Lottery tickets at the Site store on the corner of Cantrell Road and Kings Row Drive in Little Rock. (Photo by Michael Pirnique)

Baldridge also said about 70 percent of the winners didn’t want the ASL to promote their winnings through press releases. They can decline to pose for pictures with the traditional oversized checks. But under the Arkansas Freedom of Information Act, the winner, the amount won and the winner’s hometown have to be made public. 

First Steps

Some lottery winners can’t get their mind around the fact that they won $1 million or more and that it’s theirs, said Steven Danish, a professor of psychology and social and behavioral health at Virginia Commonwealth University who has worked with lottery winners for 25 years.

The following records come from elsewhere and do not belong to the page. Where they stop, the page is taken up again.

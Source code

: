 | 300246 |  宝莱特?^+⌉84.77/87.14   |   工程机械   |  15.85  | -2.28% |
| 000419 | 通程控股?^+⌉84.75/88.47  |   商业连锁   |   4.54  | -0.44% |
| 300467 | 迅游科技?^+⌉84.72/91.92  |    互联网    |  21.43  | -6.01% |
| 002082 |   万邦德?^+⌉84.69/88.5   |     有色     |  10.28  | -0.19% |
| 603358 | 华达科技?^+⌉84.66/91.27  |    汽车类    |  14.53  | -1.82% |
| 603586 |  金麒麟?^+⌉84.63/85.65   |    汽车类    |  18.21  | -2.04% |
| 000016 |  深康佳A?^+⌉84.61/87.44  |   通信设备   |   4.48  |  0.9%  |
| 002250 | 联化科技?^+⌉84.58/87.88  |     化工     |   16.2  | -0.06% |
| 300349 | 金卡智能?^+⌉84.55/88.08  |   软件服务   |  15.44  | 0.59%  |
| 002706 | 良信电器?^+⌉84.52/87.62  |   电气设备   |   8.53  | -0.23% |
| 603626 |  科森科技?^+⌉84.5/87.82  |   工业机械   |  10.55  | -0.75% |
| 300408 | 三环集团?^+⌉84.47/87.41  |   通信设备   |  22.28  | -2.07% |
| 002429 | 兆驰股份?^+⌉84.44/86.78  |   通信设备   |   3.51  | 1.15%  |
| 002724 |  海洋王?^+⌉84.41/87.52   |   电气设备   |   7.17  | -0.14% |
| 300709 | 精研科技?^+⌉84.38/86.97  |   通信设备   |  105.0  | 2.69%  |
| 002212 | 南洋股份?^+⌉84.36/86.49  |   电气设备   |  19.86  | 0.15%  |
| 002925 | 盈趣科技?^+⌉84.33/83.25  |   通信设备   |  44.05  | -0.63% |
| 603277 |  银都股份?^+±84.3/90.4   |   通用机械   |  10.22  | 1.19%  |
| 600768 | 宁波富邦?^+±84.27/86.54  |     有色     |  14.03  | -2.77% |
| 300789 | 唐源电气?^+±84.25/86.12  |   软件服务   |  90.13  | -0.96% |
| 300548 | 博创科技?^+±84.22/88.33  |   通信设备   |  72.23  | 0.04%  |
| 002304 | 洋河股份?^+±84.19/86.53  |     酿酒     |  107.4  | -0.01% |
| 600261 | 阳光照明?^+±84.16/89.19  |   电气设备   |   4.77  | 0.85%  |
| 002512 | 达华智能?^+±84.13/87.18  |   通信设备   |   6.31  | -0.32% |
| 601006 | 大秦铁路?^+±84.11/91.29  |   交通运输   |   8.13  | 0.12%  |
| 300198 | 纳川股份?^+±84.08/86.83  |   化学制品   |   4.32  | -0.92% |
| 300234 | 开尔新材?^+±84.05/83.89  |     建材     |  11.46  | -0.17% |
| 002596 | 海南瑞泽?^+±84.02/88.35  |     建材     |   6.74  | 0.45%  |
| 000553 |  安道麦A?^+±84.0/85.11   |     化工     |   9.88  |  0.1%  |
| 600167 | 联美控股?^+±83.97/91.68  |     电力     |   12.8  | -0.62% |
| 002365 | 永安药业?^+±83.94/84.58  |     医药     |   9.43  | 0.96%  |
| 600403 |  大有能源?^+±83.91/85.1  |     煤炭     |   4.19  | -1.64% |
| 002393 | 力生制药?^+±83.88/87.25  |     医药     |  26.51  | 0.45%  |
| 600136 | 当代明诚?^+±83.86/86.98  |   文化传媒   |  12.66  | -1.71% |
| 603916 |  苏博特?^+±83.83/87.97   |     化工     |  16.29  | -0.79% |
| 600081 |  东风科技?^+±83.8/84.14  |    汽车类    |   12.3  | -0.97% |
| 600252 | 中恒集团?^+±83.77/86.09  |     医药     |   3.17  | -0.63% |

That’s why a number of the winners quickly deplete their prizes, he said.

In addition, winners are bombarded by friends and relatives looking for handouts. Winners sometimes feel guilty about winning and want to help make other people’s dreams come true, Danish said. “And they can’t.”

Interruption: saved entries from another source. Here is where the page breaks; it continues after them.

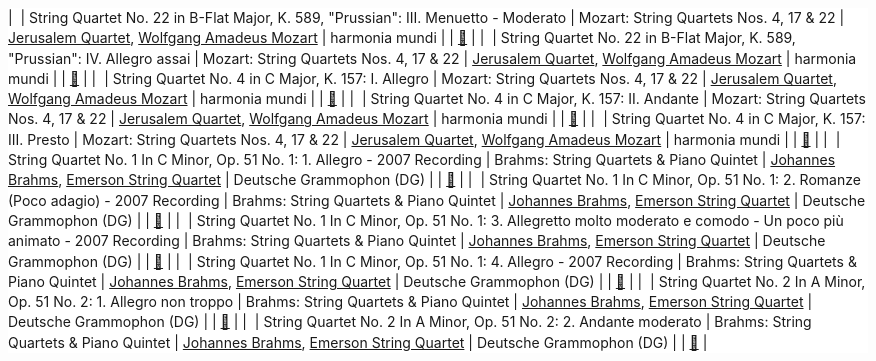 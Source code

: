 | <img src="https://i.scdn.co/image/ab67616d0000b2731d9ef8e92370053b06f8c9ec" alt="" width="50" /> | String Quartet No. 22 in B-Flat Major, K. 589, "Prussian": III. Menuetto - Moderato                                         | Mozart: String Quartets Nos. 4, 17 & 22                | [Jerusalem Quartet](../artists/jerusalem_quartet.md), [Wolfgang Amadeus Mozart](../artists/wolfgang_amadeus_mozart.md)          | harmonia mundi           |     | [🔗](https://open.spotify.com/track/1LAbFa0OPRS6IuapkOySby) |
| <img src="https://i.scdn.co/image/ab67616d0000b2731d9ef8e92370053b06f8c9ec" alt="" width="50" /> | String Quartet No. 22 in B-Flat Major, K. 589, "Prussian": IV. Allegro assai                                                | Mozart: String Quartets Nos. 4, 17 & 22                | [Jerusalem Quartet](../artists/jerusalem_quartet.md), [Wolfgang Amadeus Mozart](../artists/wolfgang_amadeus_mozart.md)          | harmonia mundi           |     | [🔗](https://open.spotify.com/track/6Y8SmRRP56DkQoDt8op0xN) |
| <img src="https://i.scdn.co/image/ab67616d0000b2731d9ef8e92370053b06f8c9ec" alt="" width="50" /> | String Quartet No. 4 in C Major, K. 157: I. Allegro                                                                         | Mozart: String Quartets Nos. 4, 17 & 22                | [Jerusalem Quartet](../artists/jerusalem_quartet.md), [Wolfgang Amadeus Mozart](../artists/wolfgang_amadeus_mozart.md)          | harmonia mundi           |     | [🔗](https://open.spotify.com/track/1Yo7X5HowJgPOnisWCexqI) |
| <img src="https://i.scdn.co/image/ab67616d0000b2731d9ef8e92370053b06f8c9ec" alt="" width="50" /> | String Quartet No. 4 in C Major, K. 157: II. Andante                                                                        | Mozart: String Quartets Nos. 4, 17 & 22                | [Jerusalem Quartet](../artists/jerusalem_quartet.md), [Wolfgang Amadeus Mozart](../artists/wolfgang_amadeus_mozart.md)          | harmonia mundi           |     | [🔗](https://open.spotify.com/track/4V6p7SY0ALq9I5iuOgkVNK) |
| <img src="https://i.scdn.co/image/ab67616d0000b2731d9ef8e92370053b06f8c9ec" alt="" width="50" /> | String Quartet No. 4 in C Major, K. 157: III. Presto                                                                        | Mozart: String Quartets Nos. 4, 17 & 22                | [Jerusalem Quartet](../artists/jerusalem_quartet.md), [Wolfgang Amadeus Mozart](../artists/wolfgang_amadeus_mozart.md)          | harmonia mundi           |     | [🔗](https://open.spotify.com/track/6wZJSUp9ucaVj1C7gQW1Rd) |
| <img src="https://i.scdn.co/image/ab67616d0000b2737972250a17a316dc7fe9966d" alt="" width="50" /> | String Quartet No. 1 In C Minor, Op. 51 No. 1: 1. Allegro - 2007 Recording                                                  | Brahms: String Quartets & Piano Quintet                | [Johannes Brahms](../artists/johannes_brahms.md), [Emerson String Quartet](../artists/emerson_string_quartet.md)                | Deutsche Grammophon (DG) |     | [🔗](https://open.spotify.com/track/5LWy0KcUSnOSPXJKLlgfiL) |
| <img src="https://i.scdn.co/image/ab67616d0000b2737972250a17a316dc7fe9966d" alt="" width="50" /> | String Quartet No. 1 In C Minor, Op. 51 No. 1: 2. Romanze (Poco adagio) - 2007 Recording                                    | Brahms: String Quartets & Piano Quintet                | [Johannes Brahms](../artists/johannes_brahms.md), [Emerson String Quartet](../artists/emerson_string_quartet.md)                | Deutsche Grammophon (DG) |     | [🔗](https://open.spotify.com/track/1OpzuiZWIrKjNaqQ3efTUL) |
| <img src="https://i.scdn.co/image/ab67616d0000b2737972250a17a316dc7fe9966d" alt="" width="50" /> | String Quartet No. 1 In C Minor, Op. 51 No. 1: 3. Allegretto molto moderato e comodo - Un poco più animato - 2007 Recording | Brahms: String Quartets & Piano Quintet                | [Johannes Brahms](../artists/johannes_brahms.md), [Emerson String Quartet](../artists/emerson_string_quartet.md)                | Deutsche Grammophon (DG) |     | [🔗](https://open.spotify.com/track/4qo3CFhFGuAOUbvxk4L9Ou) |
| <img src="https://i.scdn.co/image/ab67616d0000b2737972250a17a316dc7fe9966d" alt="" width="50" /> | String Quartet No. 1 In C Minor, Op. 51 No. 1: 4. Allegro - 2007 Recording                                                  | Brahms: String Quartets & Piano Quintet                | [Johannes Brahms](../artists/johannes_brahms.md), [Emerson String Quartet](../artists/emerson_string_quartet.md)                | Deutsche Grammophon (DG) |     | [🔗](https://open.spotify.com/track/3w1g36ou0iVyxgddtFZOuY) |
| <img src="https://i.scdn.co/image/ab67616d0000b2737972250a17a316dc7fe9966d" alt="" width="50" /> | String Quartet No. 2 In A Minor, Op. 51 No. 2: 1. Allegro non troppo                                                        | Brahms: String Quartets & Piano Quintet                | [Johannes Brahms](../artists/johannes_brahms.md), [Emerson String Quartet](../artists/emerson_string_quartet.md)                | Deutsche Grammophon (DG) |     | [🔗](https://open.spotify.com/track/0dn5JlmuEtBAEQ79fQUiLK) |
| <img src="https://i.scdn.co/image/ab67616d0000b2737972250a17a316dc7fe9966d" alt="" width="50" /> | String Quartet No. 2 In A Minor, Op. 51 No. 2: 2. Andante moderato                                                          | Brahms: String Quartets & Piano Quintet                | [Johannes Brahms](../artists/johannes_brahms.md), [Emerson String Quartet](../artists/emerson_string_quartet.md)                | Deutsche Grammophon (DG) |     | [🔗](https://open.spotify.com/track/1WoXiu07Xzld9f9pz3jb6z) |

Winning also can cause other unforeseen problems, he said.

“If you don’t have dreams or goals that you have planned for your life before you win, winning is just going to screw you up royally because you don’t know what to do,” Danish said.

He said that’s why people end up squandering the money on multiple cars or other items.

Economists studied Florida lottery winners and found that winning between $50,000 and $150,000 didn’t prevent people in financial trouble from filing bankruptcy; it only postponed it.

The winners who already had financial problems were more likely to file for bankruptcy three to five years after winning, according to the study, published in August in The Review of Economics & Statistics.

Economists also found that although the winners could have paid off unsecured debt or increased equity in a new or existing home, they typically did neither.

Several financial advisers told Arkansas Business that the first thing a winner should do is consult with a financial adviser, accountant and an attorney to map out a strategy.